Ontem, quando escrevinhei aquela escrevinhação sobre pescaria,
uma amiga e leitora voraz mandou uma mensagem dizendo que eu seria capaz de
tirar leite de pedras. Fiquei imaginando cá comigo: "pra que diabo
eu iria querer tirar leite de pedras se não bebo nem de vaca?" Aliás,
que eu me lembre, nunca nem mamei, e quando tinha de seis para oito anos meus
pais precisavam me pagar para eu engolir um copo daquela beberagem que eu entornava
tapando o nariz, somente para me ver livre daquela aporrinhação
e receber a paga. De lá pra cá, o único leite que me lembro
de ter bebido foi o "de onça", mesmo assim porque não
havia cachaça pura por perto e eu me encontrava em tempo de beber nas
calças.
Portanto jamais iria me meter a tirar leite de pedras. Para quê? Nem que
estivesse morto de fome e de sede num deserto, me atreveria a beber leite de
pedras. Se ainda fosse algum derivado, tipo iogurte (aquela coalhada metida
a besta), queijo, manteiga, ou qualquer outro lacticínio pétreo
talvez, numa crise de escassez de alimentos, eu me metesse a ordenhar pedras.

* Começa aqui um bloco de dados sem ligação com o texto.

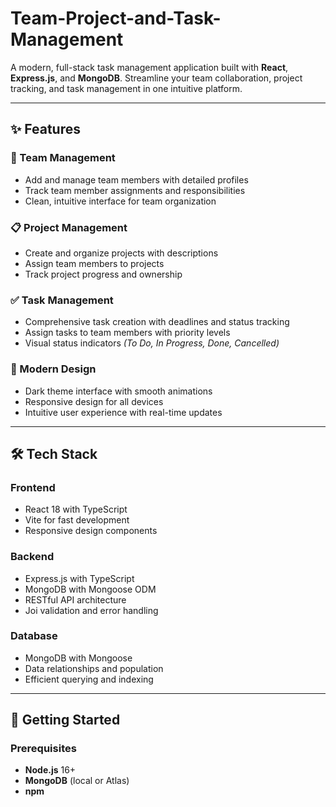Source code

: ﻿# Team-Project-and-Task-Management

A modern, full-stack task management application built with **React**, **Express.js**, and **MongoDB**. Streamline your team collaboration, project tracking, and task management in one intuitive platform.

---

## ✨ Features

### 👥 Team Management
- Add and manage team members with detailed profiles  
- Track team member assignments and responsibilities  
- Clean, intuitive interface for team organization  

### 📋 Project Management
- Create and organize projects with descriptions  
- Assign team members to projects  
- Track project progress and ownership  

### ✅ Task Management
- Comprehensive task creation with deadlines and status tracking  
- Assign tasks to team members with priority levels  
- Visual status indicators *(To Do, In Progress, Done, Cancelled)*  

### 🎨 Modern Design
- Dark theme interface with smooth animations  
- Responsive design for all devices  
- Intuitive user experience with real-time updates  

---

## 🛠️ Tech Stack

### Frontend
- React 18 with TypeScript  
- Vite for fast development  
- Responsive design components  

### Backend
- Express.js with TypeScript  
- MongoDB with Mongoose ODM  
- RESTful API architecture  
- Joi validation and error handling  

### Database
- MongoDB with Mongoose  
- Data relationships and population  
- Efficient querying and indexing  

---

## 🚀 Getting Started

### Prerequisites
- **Node.js** 16+  
- **MongoDB** (local or Atlas)  
- **npm**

Mas como nunca pus as mãos nas mamas de nenhuma mamífera (quer
dizer, nenhuma não... Isto é... Pelo menos com esta finalidade
de tirar leite... Bom, melhor me calar), fico imaginando como seria o procedimento
para tirar leite de pedras.
Algumas facilitações me parecem óbvias demais: pedras não
escoiceiam, não têm bezerro para alimentar, logo não se
carece de chiqueirá-los, não precisam comer, portanto dispensam
pastagens - uma raridade aqui no Nordeste -, bem como aquela torta de caroço
de algodão, que aqui atende pela graça de resídio
e é cara pra caramba! Mas, como tudo hoje depende da relação
prejuízo/lucro, ou risco/benefício, como dizem os doutores, vamos
analisar as desvantagens. Será que leite de pedra tem a mesma sustança
do leite de vaca, de cabra, ou mesmo de búfala? Tenho pra mim que não;
afinal pedras se alimentam tão pouquinho, então de onde elas iriam
tirar matéria prima a fim de produzir leite? Tenho cá comigo que
para cada litro de leite de vacas corresponderiam, mais ou menos, dez de leite
de pedras. Isto sobrecarregaria demais os "ordenhadores", o leiteiro,
o transporte, a pasteurização, em suma a infra-estrutura e os
bens de capital requeridos para captar, transportar, comercializar, beneficiar
e industrializar leite de pedras. Assim sendo, seria bem provável a inviabilidade
econômica da sua produção.
Há outras inconveniências de ordem prática, anatômicas,
dinâmicas, fisiológicas e geológicas. Quem possuísse,
por exemplo, uma pedreira no interior da sua propriedade, por um lado estaria
rico, mas por outro, teria de contratar agentes de segurança durante
vinte e quatro horas a fim de vigiar e defender a sua riqueza contra vândalos
e, sobretudo, invasores do MST. Quem seria idiota para ir invadir terras produtivas
do ponto de vista agropastoril, quando se teria acesso tão facilmente
às pedras com toda aquela gama de vantagens citadas acima? As dificuldades
de ordem anatômicas e fisiológicas seriam mais facilmente superadas,
embora com graves danos ambientais.
Haveria um pedricídio pavoroso, mas afinal para que servem as
bananas de dinamite? Até hoje, por exemplo, o IBAMA ainda não
conseguiu impedir o morticínio de peixes nos açudes através
de bombas caseiras. Isto, porém, em curto prazo, certamente seria um
problema perfeitamente contornável com o progresso tecnológico.
Mais cedo ou mais tarde os cientistas inventariam robôs ordenhadores de
pedras. Afinal, há duas décadas quem imaginasse ser possível,
por exemplo, a prática de relações sexuais à distância,
seria posto num hospício envolto numa camisa de força.